In a recent New York Times article that went viral, Paul Greenberg laid out three simple rules for eating seafood, one of which is to eat American seafood. I was happy to hear that since it is a subject that has become near and dear to me in a very surprising way.

When first I stumbled into Homer, Alaska, on a sunny spring day 30 years ago, the fact that this was a “fishing” town had completely escaped me. It wasn’t until I was drinking a beer at the Salty Dawg Saloon on my first night (conveniently located right across the street from my tent) and overheard the grizzled old guys at the end of the bar talk about the upcoming salmon fishing season. Terms like Sockeye, Coho, King, and Chum all swirled around in my head in a huge d’oh moment. I realized instantly that if I wanted to fit in at all here I had some serious schooling to do on both fish and the people who fished for them.
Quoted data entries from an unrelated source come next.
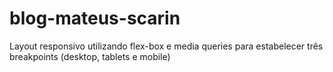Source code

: # blog-mateus-scarin
Layout responsivo utilizando flex-box e media queries para estabelecer três breakpoints (desktop, tablets e mobile)
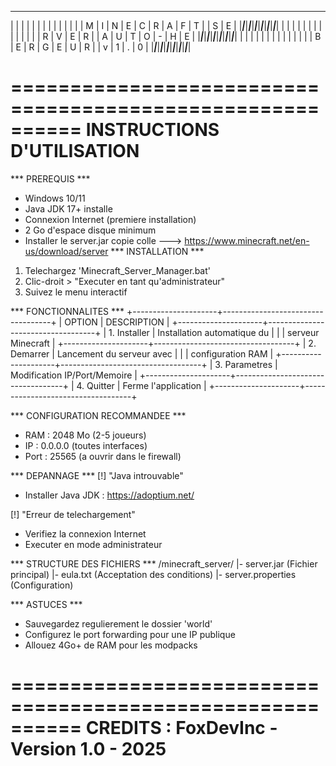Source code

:   _____ _____ _____ _____ _____ _____ _____ _____ _____ _____ _____ _____ 
 |     |     |     |     |     |     |     |     |     |     |     |     |
 |  M  |  I  |  N  |  E  |  C  |  R  |  A  |  F  |  T  |     |  S  |  E  |
 |_____|_____|_____|_____|_____|_____|_____|_____|_____|_____|_____|_____|
 |     |     |     |     |     |     |     |     |     |     |     |     |
 |  R  |  V  |  E  |  R  |     |  A  |  U  |  T  |  O  |  -  |  H  |  E  |
 |_____|_____|_____|_____|_____|_____|_____|_____|_____|_____|_____|_____|
 |     |     |     |     |     |     |     |     |     |     |     |     |
 |  B  |  E  |  R  |  G  |  E  |  U  |  R  |     |  v  |  1  |  .  |  0  |
 |_____|_____|_____|_____|_____|_____|_____|_____|_____|_____|_____|_____|


==========================================================
                  INSTRUCTIONS D'UTILISATION
==========================================================

*** PREREQUIS ***
- Windows 10/11
- Java JDK 17+ installe
- Connexion Internet (premiere installation)
- 2 Go d'espace disque minimum
- Installer le server.jar copie colle ---> https://www.minecraft.net/en-us/download/server
*** INSTALLATION ***
1. Telechargez 'Minecraft_Server_Manager.bat'
2. Clic-droit > "Executer en tant qu'administrateur"
3. Suivez le menu interactif

*** FONCTIONNALITES ***
+---------------------+-----------------------------------+
| OPTION              | DESCRIPTION                       |
+---------------------+-----------------------------------+
| 1. Installer        | Installation automatique du       |
|                     | serveur Minecraft                 |
+---------------------+-----------------------------------+
| 2. Demarrer         | Lancement du serveur avec         |
|                     | configuration RAM                 |
+---------------------+-----------------------------------+
| 3. Parametres       | Modification IP/Port/Memoire      |
+---------------------+-----------------------------------+
| 4. Quitter          | Ferme l'application               |
+---------------------+-----------------------------------+

*** CONFIGURATION RECOMMANDEE ***
- RAM : 2048 Mo (2-5 joueurs)
- IP : 0.0.0.0 (toutes interfaces)
- Port : 25565 (a ouvrir dans le firewall)

*** DEPANNAGE ***
[!] "Java introuvable"
   - Installer Java JDK : https://adoptium.net/

[!] "Erreur de telechargement"
   - Verifiez la connexion Internet
   - Executer en mode administrateur

*** STRUCTURE DES FICHIERS ***
/minecraft_server/
  |- server.jar      (Fichier principal)
  |- eula.txt        (Acceptation des conditions)
  |- server.properties (Configuration)

*** ASTUCES ***
- Sauvegardez regulierement le dossier 'world'
- Configurez le port forwarding pour une IP publique
- Allouez 4Go+ de RAM pour les modpacks

==========================================================
         CREDITS : FoxDevInc - Version 1.0 - 2025
==========================================================
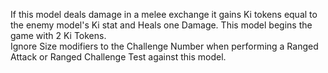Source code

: If this model deals damage in a melee exchange it gains Ki tokens equal to the enemy model's Ki stat and Heals one Damage.  This model begins the game with 2 Ki Tokens.  
Ignore Size modifiers to the Challenge Number when performing a Ranged Attack or Ranged Challenge Test against this model.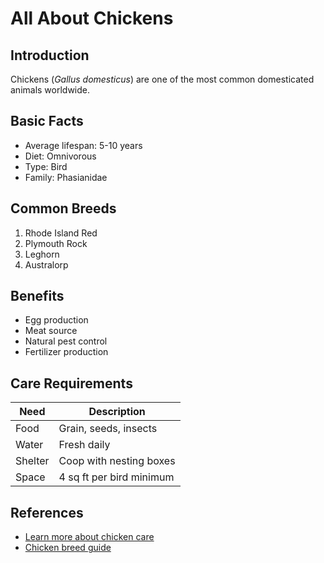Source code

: # All About Chickens

## Introduction
Chickens (*Gallus domesticus*) are one of the most common domesticated animals worldwide.

## Basic Facts
- Average lifespan: 5-10 years
- Diet: Omnivorous
- Type: Bird
- Family: Phasianidae

## Common Breeds
1. Rhode Island Red
2. Plymouth Rock
3. Leghorn
4. Australorp

## Benefits
- Egg production
- Meat source
- Natural pest control
- Fertilizer production

## Care Requirements
| Need | Description |
|------|-------------|
| Food | Grain, seeds, insects |
| Water | Fresh daily |
| Shelter | Coop with nesting boxes |
| Space | 4 sq ft per bird minimum |

## References
* [Learn more about chicken care](https://example.com)
* [Chicken breed guide](https://example.com/breeds)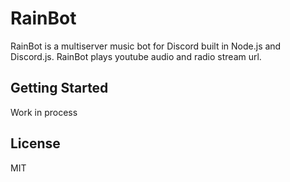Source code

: # RainBot

RainBot is a multiserver music bot for Discord built in Node.js and Discord.js. RainBot plays youtube audio and radio stream url.

## Getting Started

Work in process

## License

MIT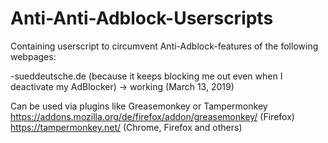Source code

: # Anti-Anti-Adblock-Userscripts

Containing userscript to circumvent Anti-Adblock-features of the following webpages:

-sueddeutsche.de (because it keeps blocking me out even when I deactivate my AdBlocker) -> working (March 13, 2019)

Can be used via plugins like Greasemonkey or Tampermonkey
https://addons.mozilla.org/de/firefox/addon/greasemonkey/ (Firefox)
https://tampermonkey.net/ (Chrome, Firefox and others)
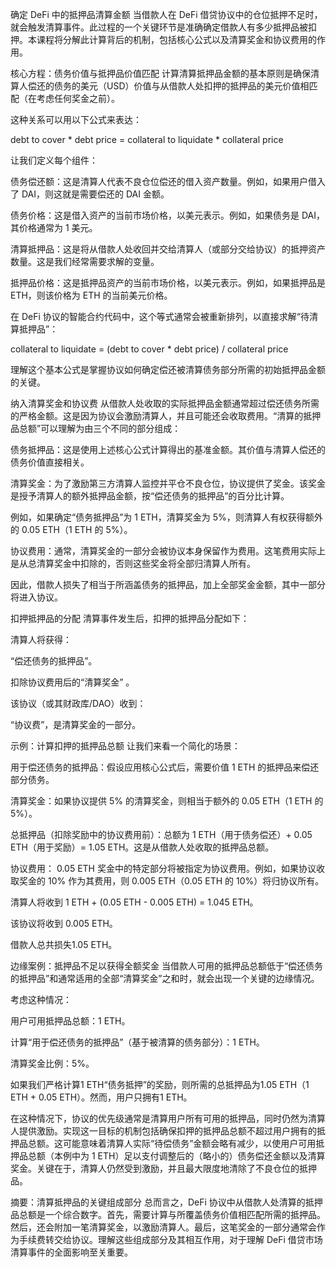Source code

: 确定 DeFi 中的抵押品清算金额
当借款人在 DeFi 借贷协议中的仓位抵押不足时，就会触发清算事件。此过程的一个关键环节是准确确定借款人有多少抵押品被扣押。本课程将分解此计算背后的机制，包括核心公式以及清算奖金和协议费用的作用。

核心方程：债务价值与抵押品价值匹配
计算清算抵押品金额的基本原则是确保清算人偿还的债务的美元（USD）价值与从借款人处扣押的抵押品的美元价值相匹配（在考虑任何奖金之前）。

这种关系可以用以下公式来表达：

debt to cover * debt price = collateral to liquidate * collateral price

让我们定义每个组件：

债务偿还额：这是清算人代表不良仓位偿还的借入资产数量。例如，如果用户借入了 DAI，则这就是需要偿还的 DAI 金额。

债务价格：这是借入资产的当前市场价格，以美元表示。例如，如果债务是 DAI，其价格通常为 1 美元。

清算抵押品：这是将从借款人处收回并交给清算人（或部分交给协议）的抵押资产数量。这是我们经常需要求解的变量。

抵押品价格：这是抵押品资产的当前市场价格，以美元表示。例如，如果抵押品是 ETH，则该价格为 ETH 的当前美元价格。

在 DeFi 协议的智能合约代码中，这个等式通常会被重新排列，以直接求解“待清算抵押品”：

collateral to liquidate = (debt to cover * debt price) / collateral price

理解这个基本公式是掌握协议如何确定偿还被清算债务部分所需的初始抵押品金额的关键。

纳入清算奖金和协议费
从借款人处收取的实际抵押品金额通常超过偿还债务所需的严格金额。这是因为协议会激励清算人，并且可能还会收取费用。“清算的抵押品总额”可以理解为由三个不同的部分组成：

债务抵押品：这是使用上述核心公式计算得出的基准金额。其价值与清算人偿还的债务价值直接相关。

清算奖金：为了激励第三方清算人监控并平仓不良仓位，协议提供了奖金。该奖金是授予清算人的额外抵押品金额，按“偿还债务的抵押品”的百分比计算。

例如，如果确定“债务抵押品”为 1 ETH，清算奖金为 5%，则清算人有权获得额外的 0.05 ETH（1 ETH 的 5%）。

协议费用：通常，清算奖金的一部分会被协议本身保留作为费用。这笔费用实际上是从总清算奖金中扣除的，否则这些奖金将全部归清算人所有。

因此，借款人损失了相当于所涵盖债务的抵押品，加上全部奖金金额，其中一部分将进入协议。

扣押抵押品的分配
清算事件发生后，扣押的抵押品分配如下：

清算人将获得：

“偿还债务的抵押品”。

扣除协议费用后的“清算奖金” 。

该协议（或其财政库/DAO）收到：

“协议费”，是清算奖金的一部分。

示例：计算扣押的抵押品总额
让我们来看一个简化的场景：

用于偿还债务的抵押品：假设应用核心公式后，需要价值 1 ETH 的抵押品来偿还部分债务。

清算奖金：如果协议提供 5% 的清算奖金，则相当于额外的 0.05 ETH（1 ETH 的 5%）。

总抵押品（扣除奖励中的协议费用前）：总额为 1 ETH（用于债务偿还）+ 0.05 ETH（用于奖励）= 1.05 ETH。这是从借款人处收取的抵押品总额。

协议费用： 0.05 ETH 奖金中的特定部分将被指定为协议费用。例如，如果协议收取奖金的 10% 作为其费用，则 0.005 ETH（0.05 ETH 的 10%）将归协议所有。

清算人将收到 1 ETH + (0.05 ETH - 0.005 ETH) = 1.045 ETH。

该协议将收到 0.005 ETH。

借款人总共损失1.05 ETH。

边缘案例：抵押品不足以获得全额奖金
当借款人可用的抵押品总额低于“偿还债务的抵押品”和通常适用的全部“清算奖金”之和时，就会出现一个关键的边缘情况。

考虑这种情况：

用户可用抵押品总额：1 ETH。

计算“用于偿还债务的抵押品”（基于被清算的债务部分）：1 ETH。

清算奖金比例：5%。

如果我们严格计算1 ETH“债务抵押”的奖励，则所需的总抵押品为1.05 ETH（1 ETH + 0.05 ETH）。然而，用户只拥有1 ETH。

在这种情况下，协议的优先级通常是清算用户所有可用的抵押品，同时仍然为清算人提供激励。实现这一目标的机制包括确保扣押的抵押品总额不超过用户拥有的抵押品总额。这可能意味着清算人实际“待偿债务”金额会略有减少，以使用户可用抵押品总额（本例中为 1 ETH）足以支付调整后的（略小的）债务偿还金额以及清算奖金。关键在于，清算人仍然受到激励，并且最大限度地清除了不良仓位的抵押品。

摘要：清算抵押品的关键组成部分
总而言之，DeFi 协议中从借款人处清算的抵押品总额是一个综合数字。首先，需要计算与所覆盖债务价值相匹配所需的抵押品。然后，还会附加一笔清算奖金，以激励清算人。最后，这笔奖金的一部分通常会作为手续费转交给协议。理解这些组成部分及其相互作用，对于理解 DeFi 借贷市场清算事件的全面影响至关重要。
I grew up in southwestern Michigan on the shores of Lake St Clair. We had fish all right, not always sure you wanted to eat them, but they were there. The idea that people fished for a living was somehow a foreign concept to me. Now, I am married to a commercial fisherman and my three children identify themselves as fisherpeople. I do not fish. I am, however, happy to take whatever catch they give me and make it delicious. I also have learned it isn’t enough to know about fish if you live here, you have to know how to cook it as well. Folks around here won’t tolerate poorly cooked fish.

This time of year the Red Salmon are the most plentiful and we have learned to cherish it both as a resource (my husband and son are in Bristol Bay fishing for them as I write this) and a lifestyle for our family. When asked which was their favorite salmon recipe, they all agreed it is grilled or broiled with a drizzle of honey and cayenne. So simple and quick, all you need is a salad for a delicious summer meal.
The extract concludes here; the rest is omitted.